What you need to do :: Only one stretch of the data below is wanted: the lines from the one with "Toucher la notification" through the one with "Aider l'utilisateur à", repeated exactly.

[Stored items from a collection]
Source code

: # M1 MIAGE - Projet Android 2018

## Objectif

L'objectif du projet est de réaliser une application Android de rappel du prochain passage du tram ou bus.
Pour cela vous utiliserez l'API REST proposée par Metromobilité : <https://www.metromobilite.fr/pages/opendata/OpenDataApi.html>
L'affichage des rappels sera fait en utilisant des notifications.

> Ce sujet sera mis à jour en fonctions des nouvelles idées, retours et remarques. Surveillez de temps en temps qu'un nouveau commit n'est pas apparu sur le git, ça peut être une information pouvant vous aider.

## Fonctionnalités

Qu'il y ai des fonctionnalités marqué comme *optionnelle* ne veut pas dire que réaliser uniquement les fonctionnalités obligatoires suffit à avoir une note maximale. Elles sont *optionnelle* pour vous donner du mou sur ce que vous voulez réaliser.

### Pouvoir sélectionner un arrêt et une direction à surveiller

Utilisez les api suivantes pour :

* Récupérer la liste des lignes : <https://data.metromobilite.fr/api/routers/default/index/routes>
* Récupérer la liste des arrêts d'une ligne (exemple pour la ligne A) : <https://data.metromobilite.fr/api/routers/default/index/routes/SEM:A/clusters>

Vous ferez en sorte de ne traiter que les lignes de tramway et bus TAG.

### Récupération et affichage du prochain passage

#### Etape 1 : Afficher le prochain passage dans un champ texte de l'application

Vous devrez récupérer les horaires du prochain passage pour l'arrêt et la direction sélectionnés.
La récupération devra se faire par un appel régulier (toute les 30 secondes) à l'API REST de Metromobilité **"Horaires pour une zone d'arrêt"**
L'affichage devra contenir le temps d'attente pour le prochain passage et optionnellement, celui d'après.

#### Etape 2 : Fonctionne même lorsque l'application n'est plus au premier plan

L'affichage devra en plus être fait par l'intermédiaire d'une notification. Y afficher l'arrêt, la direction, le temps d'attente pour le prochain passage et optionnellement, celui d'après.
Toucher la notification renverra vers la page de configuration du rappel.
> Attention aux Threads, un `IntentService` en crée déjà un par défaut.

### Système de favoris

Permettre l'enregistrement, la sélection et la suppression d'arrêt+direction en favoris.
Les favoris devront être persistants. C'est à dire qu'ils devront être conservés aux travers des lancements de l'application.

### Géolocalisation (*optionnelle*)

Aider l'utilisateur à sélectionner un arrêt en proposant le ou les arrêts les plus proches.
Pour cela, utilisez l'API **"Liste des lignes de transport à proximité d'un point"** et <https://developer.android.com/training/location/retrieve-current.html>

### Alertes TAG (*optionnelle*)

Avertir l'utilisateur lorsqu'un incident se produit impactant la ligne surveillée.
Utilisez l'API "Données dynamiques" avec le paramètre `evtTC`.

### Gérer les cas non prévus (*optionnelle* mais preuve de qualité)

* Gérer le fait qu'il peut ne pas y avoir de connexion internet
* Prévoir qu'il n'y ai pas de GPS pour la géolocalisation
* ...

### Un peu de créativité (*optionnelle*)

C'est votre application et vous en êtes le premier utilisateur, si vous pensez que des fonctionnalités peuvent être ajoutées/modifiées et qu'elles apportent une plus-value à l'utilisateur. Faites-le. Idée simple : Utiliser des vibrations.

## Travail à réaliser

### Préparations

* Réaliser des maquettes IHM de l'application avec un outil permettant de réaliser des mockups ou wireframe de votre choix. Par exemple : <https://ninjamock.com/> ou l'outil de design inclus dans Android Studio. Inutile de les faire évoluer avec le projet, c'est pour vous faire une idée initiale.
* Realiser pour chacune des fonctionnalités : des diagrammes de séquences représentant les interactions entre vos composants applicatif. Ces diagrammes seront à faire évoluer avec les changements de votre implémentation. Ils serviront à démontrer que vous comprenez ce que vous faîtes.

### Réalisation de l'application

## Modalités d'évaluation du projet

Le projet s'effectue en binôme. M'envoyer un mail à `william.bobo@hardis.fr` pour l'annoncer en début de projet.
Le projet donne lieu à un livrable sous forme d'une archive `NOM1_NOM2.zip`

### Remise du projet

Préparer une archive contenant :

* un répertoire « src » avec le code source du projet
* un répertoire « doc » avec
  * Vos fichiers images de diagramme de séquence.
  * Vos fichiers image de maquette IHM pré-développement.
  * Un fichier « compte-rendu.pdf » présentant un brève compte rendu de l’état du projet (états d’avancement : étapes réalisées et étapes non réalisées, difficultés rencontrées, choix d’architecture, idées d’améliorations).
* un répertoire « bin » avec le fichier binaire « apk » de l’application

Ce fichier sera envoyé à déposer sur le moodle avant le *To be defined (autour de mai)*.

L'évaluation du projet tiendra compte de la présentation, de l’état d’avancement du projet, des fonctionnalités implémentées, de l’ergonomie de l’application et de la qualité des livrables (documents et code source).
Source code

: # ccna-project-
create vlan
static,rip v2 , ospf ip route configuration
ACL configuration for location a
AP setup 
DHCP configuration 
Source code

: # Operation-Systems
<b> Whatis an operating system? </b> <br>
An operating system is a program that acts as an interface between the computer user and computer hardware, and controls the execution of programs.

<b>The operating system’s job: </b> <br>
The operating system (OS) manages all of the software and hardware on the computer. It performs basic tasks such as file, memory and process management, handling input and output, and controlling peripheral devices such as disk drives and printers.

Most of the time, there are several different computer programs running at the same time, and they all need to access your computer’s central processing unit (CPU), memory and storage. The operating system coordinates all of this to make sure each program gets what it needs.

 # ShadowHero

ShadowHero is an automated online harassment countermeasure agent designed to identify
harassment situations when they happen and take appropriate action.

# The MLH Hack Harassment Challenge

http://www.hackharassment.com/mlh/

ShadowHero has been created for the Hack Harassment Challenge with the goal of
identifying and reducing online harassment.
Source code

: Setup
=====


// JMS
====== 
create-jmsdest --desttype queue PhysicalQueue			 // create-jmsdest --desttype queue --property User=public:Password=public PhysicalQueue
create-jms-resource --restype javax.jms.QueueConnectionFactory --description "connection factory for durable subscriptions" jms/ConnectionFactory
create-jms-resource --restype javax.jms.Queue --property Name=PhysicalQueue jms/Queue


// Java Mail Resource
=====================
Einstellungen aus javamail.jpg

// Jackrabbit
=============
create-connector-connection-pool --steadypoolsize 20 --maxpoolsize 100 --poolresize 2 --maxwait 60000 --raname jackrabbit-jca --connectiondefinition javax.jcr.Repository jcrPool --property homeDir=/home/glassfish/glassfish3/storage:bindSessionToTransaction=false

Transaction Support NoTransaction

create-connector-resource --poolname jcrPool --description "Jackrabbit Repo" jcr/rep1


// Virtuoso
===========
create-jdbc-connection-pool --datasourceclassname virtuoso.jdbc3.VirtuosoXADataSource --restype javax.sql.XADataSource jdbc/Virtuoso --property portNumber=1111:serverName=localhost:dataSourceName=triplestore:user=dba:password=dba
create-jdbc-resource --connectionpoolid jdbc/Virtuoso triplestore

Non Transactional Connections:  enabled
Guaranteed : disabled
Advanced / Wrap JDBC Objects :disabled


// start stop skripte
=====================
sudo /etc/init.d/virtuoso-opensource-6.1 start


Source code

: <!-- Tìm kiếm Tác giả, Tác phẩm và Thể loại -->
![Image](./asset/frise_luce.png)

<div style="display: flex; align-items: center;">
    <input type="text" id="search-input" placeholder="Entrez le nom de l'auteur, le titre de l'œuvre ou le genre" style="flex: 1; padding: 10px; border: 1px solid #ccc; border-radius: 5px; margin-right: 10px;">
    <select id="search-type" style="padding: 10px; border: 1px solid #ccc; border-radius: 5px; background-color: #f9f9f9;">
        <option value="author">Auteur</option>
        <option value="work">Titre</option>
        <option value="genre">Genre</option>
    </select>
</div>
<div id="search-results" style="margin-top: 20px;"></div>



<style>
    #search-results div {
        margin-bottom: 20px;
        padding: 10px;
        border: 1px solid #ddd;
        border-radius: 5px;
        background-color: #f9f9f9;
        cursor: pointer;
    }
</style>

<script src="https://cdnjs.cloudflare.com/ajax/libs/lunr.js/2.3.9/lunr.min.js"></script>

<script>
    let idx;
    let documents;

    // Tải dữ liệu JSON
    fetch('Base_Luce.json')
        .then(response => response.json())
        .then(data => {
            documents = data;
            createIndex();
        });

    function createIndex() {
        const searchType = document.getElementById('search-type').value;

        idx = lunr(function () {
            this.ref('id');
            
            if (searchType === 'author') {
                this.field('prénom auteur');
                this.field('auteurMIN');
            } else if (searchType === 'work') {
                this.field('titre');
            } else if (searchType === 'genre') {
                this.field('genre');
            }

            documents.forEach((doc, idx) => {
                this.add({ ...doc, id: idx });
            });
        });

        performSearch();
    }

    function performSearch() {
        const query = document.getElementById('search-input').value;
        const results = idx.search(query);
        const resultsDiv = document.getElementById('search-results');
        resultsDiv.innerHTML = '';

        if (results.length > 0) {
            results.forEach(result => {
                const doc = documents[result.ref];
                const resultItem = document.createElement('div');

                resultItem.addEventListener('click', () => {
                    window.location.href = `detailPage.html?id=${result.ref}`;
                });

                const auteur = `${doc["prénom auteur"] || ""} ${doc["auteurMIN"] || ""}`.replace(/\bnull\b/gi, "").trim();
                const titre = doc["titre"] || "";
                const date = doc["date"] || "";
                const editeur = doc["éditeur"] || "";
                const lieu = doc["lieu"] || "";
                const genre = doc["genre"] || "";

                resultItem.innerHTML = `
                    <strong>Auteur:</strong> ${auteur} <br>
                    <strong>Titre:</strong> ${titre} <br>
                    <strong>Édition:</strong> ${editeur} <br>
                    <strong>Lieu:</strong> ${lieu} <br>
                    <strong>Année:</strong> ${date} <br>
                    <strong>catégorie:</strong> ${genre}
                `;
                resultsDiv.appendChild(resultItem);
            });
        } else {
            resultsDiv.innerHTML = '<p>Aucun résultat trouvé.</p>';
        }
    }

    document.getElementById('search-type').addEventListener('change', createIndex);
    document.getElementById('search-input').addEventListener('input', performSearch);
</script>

Solved exercise ::
Toucher la notification renverra vers la page de configuration du rappel.
> Attention aux Threads, un `IntentService` en crée déjà un par défaut.

### Système de favoris

Permettre l'enregistrement, la sélection et la suppression d'arrêt+direction en favoris.
Les favoris devront être persistants. C'est à dire qu'ils devront être conservés aux travers des lancements de l'application.

### Géolocalisation (*optionnelle*)

Aider l'utilisateur à sélectionner un arrêt en proposant le ou les arrêts les plus proches.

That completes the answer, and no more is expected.